Where once a man was a human being with observable male genitals and a female was a human being with observable female genitals, that has now been cast aside. It is now taught that a man is anyone who feels they are a man and a woman is anyone who feels they are a woman. The need to identify the relevant sexual organs has been dismissed.

With that teaching as a premise, there is no objective truth at all, something that Friedrich Nietzsche anticipated in 1890. While ‘truth’ depends on more than just a coincidence of sense perception and ideas, that coincidence is necessary as the objective support of speech. Our words need there to be an object to which they refer in order that the inferences upon which truth depends have a direct link to the objects of the senses.

If the truth depends only on our beliefs, it is logically true for a white man to believe that he is black, brown, red, yellow, green – or whatever colour he chooses. By the same logic, a man born in New Guinea might believe he is an Australian citizen. What do we do when a person announces that he is no longer a human being, but some other animal? Already, a Bristol university has invented a word to describe a person (only one so far) who identifies as a cat.

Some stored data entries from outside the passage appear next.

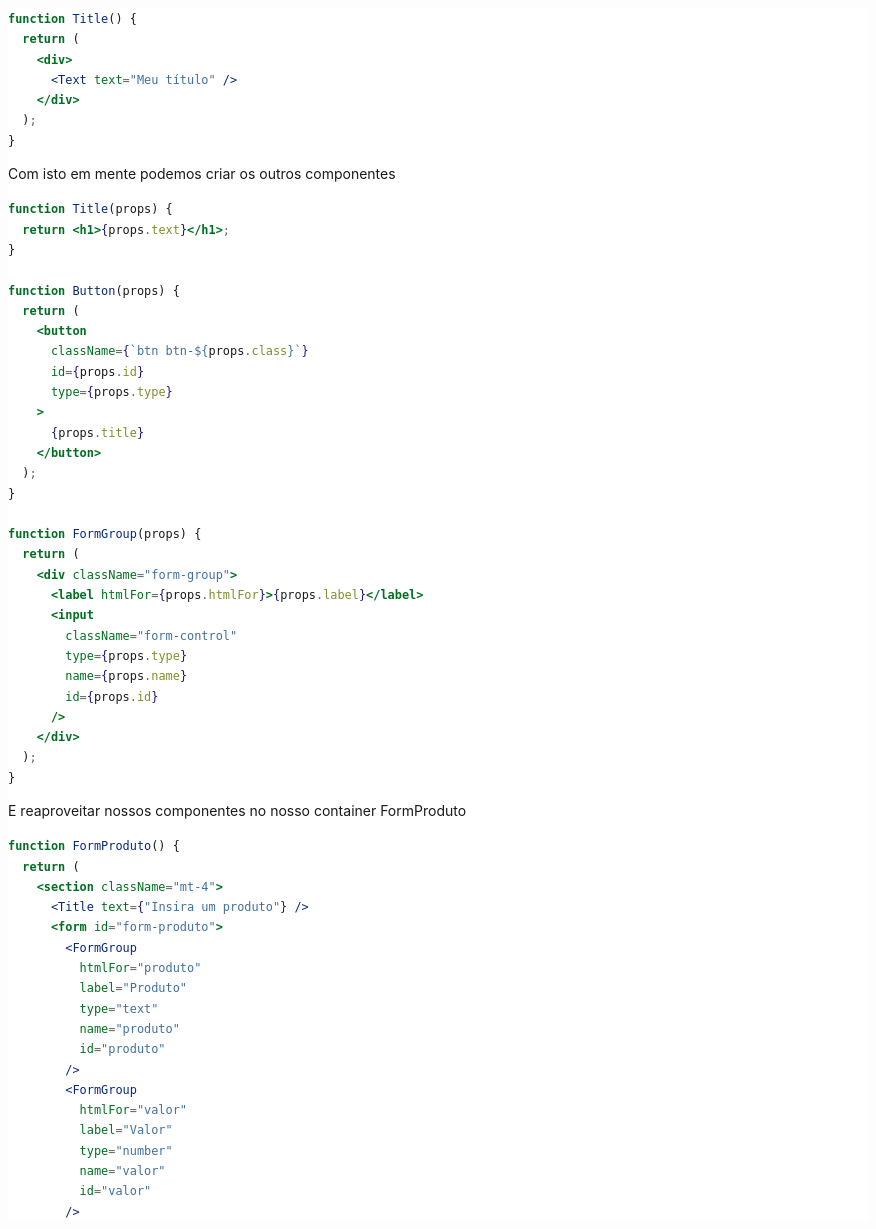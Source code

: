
 ```jsx
function Title() {
  return (
    <div>
      <Text text="Meu título" />
    </div>
  );
}
```

Com isto em mente podemos criar os outros componentes

```jsx
function Title(props) {
  return <h1>{props.text}</h1>;
}

function Button(props) {
  return (
    <button
      className={`btn btn-${props.class}`}
      id={props.id}
      type={props.type}
    >
      {props.title}
    </button>
  );
}

function FormGroup(props) {
  return (
    <div className="form-group">
      <label htmlFor={props.htmlFor}>{props.label}</label>
      <input
        className="form-control"
        type={props.type}
        name={props.name}
        id={props.id}
      />
    </div>
  );
}
```

E reaproveitar nossos componentes no nosso container FormProduto

```jsx
function FormProduto() {
  return (
    <section className="mt-4">
      <Title text={"Insira um produto"} />
      <form id="form-produto">
        <FormGroup
          htmlFor="produto"
          label="Produto"
          type="text"
          name="produto"
          id="produto"
        />
        <FormGroup
          htmlFor="valor"
          label="Valor"
          type="number"
          name="valor"
          id="valor"
        />
```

Each of these beliefs in relation to identity not only denies that an objective truth is possible but denies that an objective truth is knowable to human reason. It asserts that every evaluation is the product of a subjective feeling and is the foundational premise of modern social sciences. Paradoxically, it even denies the truth of natural science since every scientific experiment commences with an evaluation. Nietzsche pointed this out as well but he had already sped off in a different direction and we know where Nietzsche’s teaching led the world.

It is time, before it is too late, to tell the truth about these relativist topics even as we find laws and rules being drafted to force people to say only what is approved. The only way to know the truth about what is woke and what is not is to rely on reason to resurrect nature as our standard. Reason is the last line of defence against the madness that currently infects so much that was once just common sense.